** Source material follows **
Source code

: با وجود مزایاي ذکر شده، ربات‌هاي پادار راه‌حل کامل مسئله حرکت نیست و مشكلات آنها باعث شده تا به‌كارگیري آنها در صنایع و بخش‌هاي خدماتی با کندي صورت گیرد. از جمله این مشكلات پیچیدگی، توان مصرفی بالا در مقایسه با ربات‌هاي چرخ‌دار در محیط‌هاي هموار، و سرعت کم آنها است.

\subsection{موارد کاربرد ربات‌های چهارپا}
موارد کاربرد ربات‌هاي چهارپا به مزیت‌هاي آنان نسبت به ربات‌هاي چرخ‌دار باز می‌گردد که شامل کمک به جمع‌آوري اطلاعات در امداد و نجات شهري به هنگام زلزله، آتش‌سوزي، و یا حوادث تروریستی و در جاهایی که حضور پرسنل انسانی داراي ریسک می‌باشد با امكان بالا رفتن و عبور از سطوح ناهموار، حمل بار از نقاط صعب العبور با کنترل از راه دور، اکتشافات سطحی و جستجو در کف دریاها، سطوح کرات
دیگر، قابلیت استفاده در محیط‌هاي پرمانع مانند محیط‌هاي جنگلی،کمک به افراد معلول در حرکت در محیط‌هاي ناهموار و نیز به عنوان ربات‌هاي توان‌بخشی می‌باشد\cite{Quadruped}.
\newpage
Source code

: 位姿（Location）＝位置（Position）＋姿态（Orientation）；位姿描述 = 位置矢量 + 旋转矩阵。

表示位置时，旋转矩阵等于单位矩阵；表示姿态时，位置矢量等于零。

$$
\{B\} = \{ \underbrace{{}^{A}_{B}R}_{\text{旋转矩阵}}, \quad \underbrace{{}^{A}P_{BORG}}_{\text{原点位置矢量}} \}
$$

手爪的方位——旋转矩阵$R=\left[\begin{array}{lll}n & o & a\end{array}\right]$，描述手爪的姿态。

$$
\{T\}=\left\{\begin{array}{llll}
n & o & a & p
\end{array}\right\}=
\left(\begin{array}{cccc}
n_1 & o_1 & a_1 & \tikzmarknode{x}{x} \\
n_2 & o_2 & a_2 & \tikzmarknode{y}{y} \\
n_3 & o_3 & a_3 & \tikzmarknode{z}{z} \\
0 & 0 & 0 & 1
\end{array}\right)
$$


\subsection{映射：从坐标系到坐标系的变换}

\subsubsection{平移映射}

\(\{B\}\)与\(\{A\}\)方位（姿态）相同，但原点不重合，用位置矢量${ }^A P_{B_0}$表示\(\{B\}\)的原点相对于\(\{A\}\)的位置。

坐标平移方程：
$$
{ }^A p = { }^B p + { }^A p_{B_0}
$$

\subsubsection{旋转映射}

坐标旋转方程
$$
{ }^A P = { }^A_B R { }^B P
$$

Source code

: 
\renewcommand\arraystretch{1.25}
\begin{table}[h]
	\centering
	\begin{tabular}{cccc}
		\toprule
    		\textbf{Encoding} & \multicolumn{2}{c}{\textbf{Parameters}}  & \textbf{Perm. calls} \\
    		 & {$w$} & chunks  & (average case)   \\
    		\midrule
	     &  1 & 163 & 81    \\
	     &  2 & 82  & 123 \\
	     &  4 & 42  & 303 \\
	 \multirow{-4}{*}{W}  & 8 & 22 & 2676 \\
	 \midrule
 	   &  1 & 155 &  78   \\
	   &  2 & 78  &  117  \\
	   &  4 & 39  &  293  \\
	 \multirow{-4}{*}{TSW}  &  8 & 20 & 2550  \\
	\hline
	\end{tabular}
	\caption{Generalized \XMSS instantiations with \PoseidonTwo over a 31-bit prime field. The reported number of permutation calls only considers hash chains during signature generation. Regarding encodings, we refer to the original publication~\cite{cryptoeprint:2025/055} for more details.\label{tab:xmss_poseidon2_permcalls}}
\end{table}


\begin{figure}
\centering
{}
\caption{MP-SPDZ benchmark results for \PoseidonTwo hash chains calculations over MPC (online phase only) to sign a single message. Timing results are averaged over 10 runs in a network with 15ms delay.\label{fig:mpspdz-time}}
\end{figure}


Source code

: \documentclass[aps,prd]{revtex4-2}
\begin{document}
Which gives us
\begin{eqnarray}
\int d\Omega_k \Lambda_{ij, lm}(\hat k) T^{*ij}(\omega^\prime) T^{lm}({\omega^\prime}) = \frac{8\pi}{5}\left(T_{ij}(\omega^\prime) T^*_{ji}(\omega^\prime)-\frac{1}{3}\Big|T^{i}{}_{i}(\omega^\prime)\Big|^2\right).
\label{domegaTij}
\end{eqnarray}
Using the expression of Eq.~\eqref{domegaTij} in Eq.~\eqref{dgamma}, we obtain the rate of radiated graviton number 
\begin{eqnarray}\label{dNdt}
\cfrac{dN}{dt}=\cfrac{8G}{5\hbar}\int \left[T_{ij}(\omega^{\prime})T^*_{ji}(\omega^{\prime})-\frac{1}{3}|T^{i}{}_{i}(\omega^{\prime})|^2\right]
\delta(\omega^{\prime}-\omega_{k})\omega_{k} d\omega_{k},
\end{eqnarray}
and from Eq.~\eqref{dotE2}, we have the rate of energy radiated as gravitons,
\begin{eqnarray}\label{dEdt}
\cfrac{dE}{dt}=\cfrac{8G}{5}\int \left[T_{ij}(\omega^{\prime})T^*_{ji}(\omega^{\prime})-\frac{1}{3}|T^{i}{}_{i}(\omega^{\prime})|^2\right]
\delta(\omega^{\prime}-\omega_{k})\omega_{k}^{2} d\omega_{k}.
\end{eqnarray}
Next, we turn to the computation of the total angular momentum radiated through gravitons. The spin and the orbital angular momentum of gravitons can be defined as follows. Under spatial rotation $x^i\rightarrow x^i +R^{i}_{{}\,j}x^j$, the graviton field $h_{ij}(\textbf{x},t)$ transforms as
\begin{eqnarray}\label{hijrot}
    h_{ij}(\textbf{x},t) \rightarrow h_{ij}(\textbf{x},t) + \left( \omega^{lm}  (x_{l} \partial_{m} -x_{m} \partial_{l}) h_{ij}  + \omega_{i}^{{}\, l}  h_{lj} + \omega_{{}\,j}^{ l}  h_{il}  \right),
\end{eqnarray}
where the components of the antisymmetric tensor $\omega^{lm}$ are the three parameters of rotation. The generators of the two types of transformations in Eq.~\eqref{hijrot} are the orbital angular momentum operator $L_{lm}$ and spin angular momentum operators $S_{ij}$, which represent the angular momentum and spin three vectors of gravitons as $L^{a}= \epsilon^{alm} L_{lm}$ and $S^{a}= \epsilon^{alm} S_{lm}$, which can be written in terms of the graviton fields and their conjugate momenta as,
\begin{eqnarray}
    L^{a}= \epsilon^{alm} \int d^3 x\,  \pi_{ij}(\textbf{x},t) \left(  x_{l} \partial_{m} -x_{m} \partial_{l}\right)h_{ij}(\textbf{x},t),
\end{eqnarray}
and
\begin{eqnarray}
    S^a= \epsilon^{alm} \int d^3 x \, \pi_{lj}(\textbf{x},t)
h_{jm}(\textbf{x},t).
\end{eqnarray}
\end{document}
** End of Source material **
What needs to be done: Transcribe the listing in full, keeping every line exact.

Answer:
Source code

: با وجود مزایاي ذکر شده، ربات‌هاي پادار راه‌حل کامل مسئله حرکت نیست و مشكلات آنها باعث شده تا به‌كارگیري آنها در صنایع و بخش‌هاي خدماتی با کندي صورت گیرد. از جمله این مشكلات پیچیدگی، توان مصرفی بالا در مقایسه با ربات‌هاي چرخ‌دار در محیط‌هاي هموار، و سرعت کم آنها است.

\subsection{موارد کاربرد ربات‌های چهارپا}
موارد کاربرد ربات‌هاي چهارپا به مزیت‌هاي آنان نسبت به ربات‌هاي چرخ‌دار باز می‌گردد که شامل کمک به جمع‌آوري اطلاعات در امداد و نجات شهري به هنگام زلزله، آتش‌سوزي، و یا حوادث تروریستی و در جاهایی که حضور پرسنل انسانی داراي ریسک می‌باشد با امكان بالا رفتن و عبور از سطوح ناهموار، حمل بار از نقاط صعب العبور با کنترل از راه دور، اکتشافات سطحی و جستجو در کف دریاها، سطوح کرات
دیگر، قابلیت استفاده در محیط‌هاي پرمانع مانند محیط‌هاي جنگلی،کمک به افراد معلول در حرکت در محیط‌هاي ناهموار و نیز به عنوان ربات‌هاي توان‌بخشی می‌باشد\cite{Quadruped}.
\newpage
Source code

: 位姿（Location）＝位置（Position）＋姿态（Orientation）；位姿描述 = 位置矢量 + 旋转矩阵。

表示位置时，旋转矩阵等于单位矩阵；表示姿态时，位置矢量等于零。

$$
\{B\} = \{ \underbrace{{}^{A}_{B}R}_{\text{旋转矩阵}}, \quad \underbrace{{}^{A}P_{BORG}}_{\text{原点位置矢量}} \}
$$

手爪的方位——旋转矩阵$R=\left[\begin{array}{lll}n & o & a\end{array}\right]$，描述手爪的姿态。

$$
\{T\}=\left\{\begin{array}{llll}
n & o & a & p
\end{array}\right\}=
\left(\begin{array}{cccc}
n_1 & o_1 & a_1 & \tikzmarknode{x}{x} \\
n_2 & o_2 & a_2 & \tikzmarknode{y}{y} \\
n_3 & o_3 & a_3 & \tikzmarknode{z}{z} \\
0 & 0 & 0 & 1
\end{array}\right)
$$


\subsection{映射：从坐标系到坐标系的变换}

\subsubsection{平移映射}

\(\{B\}\)与\(\{A\}\)方位（姿态）相同，但原点不重合，用位置矢量${ }^A P_{B_0}$表示\(\{B\}\)的原点相对于\(\{A\}\)的位置。

坐标平移方程：
$$
{ }^A p = { }^B p + { }^A p_{B_0}
$$

\subsubsection{旋转映射}

坐标旋转方程
$$
{ }^A P = { }^A_B R { }^B P
$$

Source code

: 
\renewcommand\arraystretch{1.25}
\begin{table}[h]
	\centering
	\begin{tabular}{cccc}
		\toprule
    		\textbf{Encoding} & \multicolumn{2}{c}{\textbf{Parameters}}  & \textbf{Perm. calls} \\
    		 & {$w$} & chunks  & (average case)   \\
    		\midrule
	     &  1 & 163 & 81    \\
	     &  2 & 82  & 123 \\
	     &  4 & 42  & 303 \\
	 \multirow{-4}{*}{W}  & 8 & 22 & 2676 \\
	 \midrule
 	   &  1 & 155 &  78   \\
	   &  2 & 78  &  117  \\
	   &  4 & 39  &  293  \\
	 \multirow{-4}{*}{TSW}  &  8 & 20 & 2550  \\
	\hline
	\end{tabular}
	\caption{Generalized \XMSS instantiations with \PoseidonTwo over a 31-bit prime field. The reported number of permutation calls only considers hash chains during signature generation. Regarding encodings, we refer to the original publication~\cite{cryptoeprint:2025/055} for more details.\label{tab:xmss_poseidon2_permcalls}}
\end{table}


\begin{figure}
\centering
{}
\caption{MP-SPDZ benchmark results for \PoseidonTwo hash chains calculations over MPC (online phase only) to sign a single message. Timing results are averaged over 10 runs in a network with 15ms delay.\label{fig:mpspdz-time}}
\end{figure}


Source code

: \documentclass[aps,prd]{revtex4-2}
\begin{document}
Which gives us
\begin{eqnarray}
\int d\Omega_k \Lambda_{ij, lm}(\hat k) T^{*ij}(\omega^\prime) T^{lm}({\omega^\prime}) = \frac{8\pi}{5}\left(T_{ij}(\omega^\prime) T^*_{ji}(\omega^\prime)-\frac{1}{3}\Big|T^{i}{}_{i}(\omega^\prime)\Big|^2\right).
\label{domegaTij}
\end{eqnarray}
Using the expression of Eq.~\eqref{domegaTij} in Eq.~\eqref{dgamma}, we obtain the rate of radiated graviton number 
\begin{eqnarray}\label{dNdt}
\cfrac{dN}{dt}=\cfrac{8G}{5\hbar}\int \left[T_{ij}(\omega^{\prime})T^*_{ji}(\omega^{\prime})-\frac{1}{3}|T^{i}{}_{i}(\omega^{\prime})|^2\right]
\delta(\omega^{\prime}-\omega_{k})\omega_{k} d\omega_{k},
\end{eqnarray}
and from Eq.~\eqref{dotE2}, we have the rate of energy radiated as gravitons,
\begin{eqnarray}\label{dEdt}
\cfrac{dE}{dt}=\cfrac{8G}{5}\int \left[T_{ij}(\omega^{\prime})T^*_{ji}(\omega^{\prime})-\frac{1}{3}|T^{i}{}_{i}(\omega^{\prime})|^2\right]
\delta(\omega^{\prime}-\omega_{k})\omega_{k}^{2} d\omega_{k}.
\end{eqnarray}
Next, we turn to the computation of the total angular momentum radiated through gravitons. The spin and the orbital angular momentum of gravitons can be defined as follows. Under spatial rotation $x^i\rightarrow x^i +R^{i}_{{}\,j}x^j$, the graviton field $h_{ij}(\textbf{x},t)$ transforms as
\begin{eqnarray}\label{hijrot}
    h_{ij}(\textbf{x},t) \rightarrow h_{ij}(\textbf{x},t) + \left( \omega^{lm}  (x_{l} \partial_{m} -x_{m} \partial_{l}) h_{ij}  + \omega_{i}^{{}\, l}  h_{lj} + \omega_{{}\,j}^{ l}  h_{il}  \right),
\end{eqnarray}
where the components of the antisymmetric tensor $\omega^{lm}$ are the three parameters of rotation. The generators of the two types of transformations in Eq.~\eqref{hijrot} are the orbital angular momentum operator $L_{lm}$ and spin angular momentum operators $S_{ij}$, which represent the angular momentum and spin three vectors of gravitons as $L^{a}= \epsilon^{alm} L_{lm}$ and $S^{a}= \epsilon^{alm} S_{lm}$, which can be written in terms of the graviton fields and their conjugate momenta as,
\begin{eqnarray}
    L^{a}= \epsilon^{alm} \int d^3 x\,  \pi_{ij}(\textbf{x},t) \left(  x_{l} \partial_{m} -x_{m} \partial_{l}\right)h_{ij}(\textbf{x},t),
\end{eqnarray}
and
\begin{eqnarray}
    S^a= \epsilon^{alm} \int d^3 x \, \pi_{lj}(\textbf{x},t)
h_{jm}(\textbf{x},t).
\end{eqnarray}
\end{document}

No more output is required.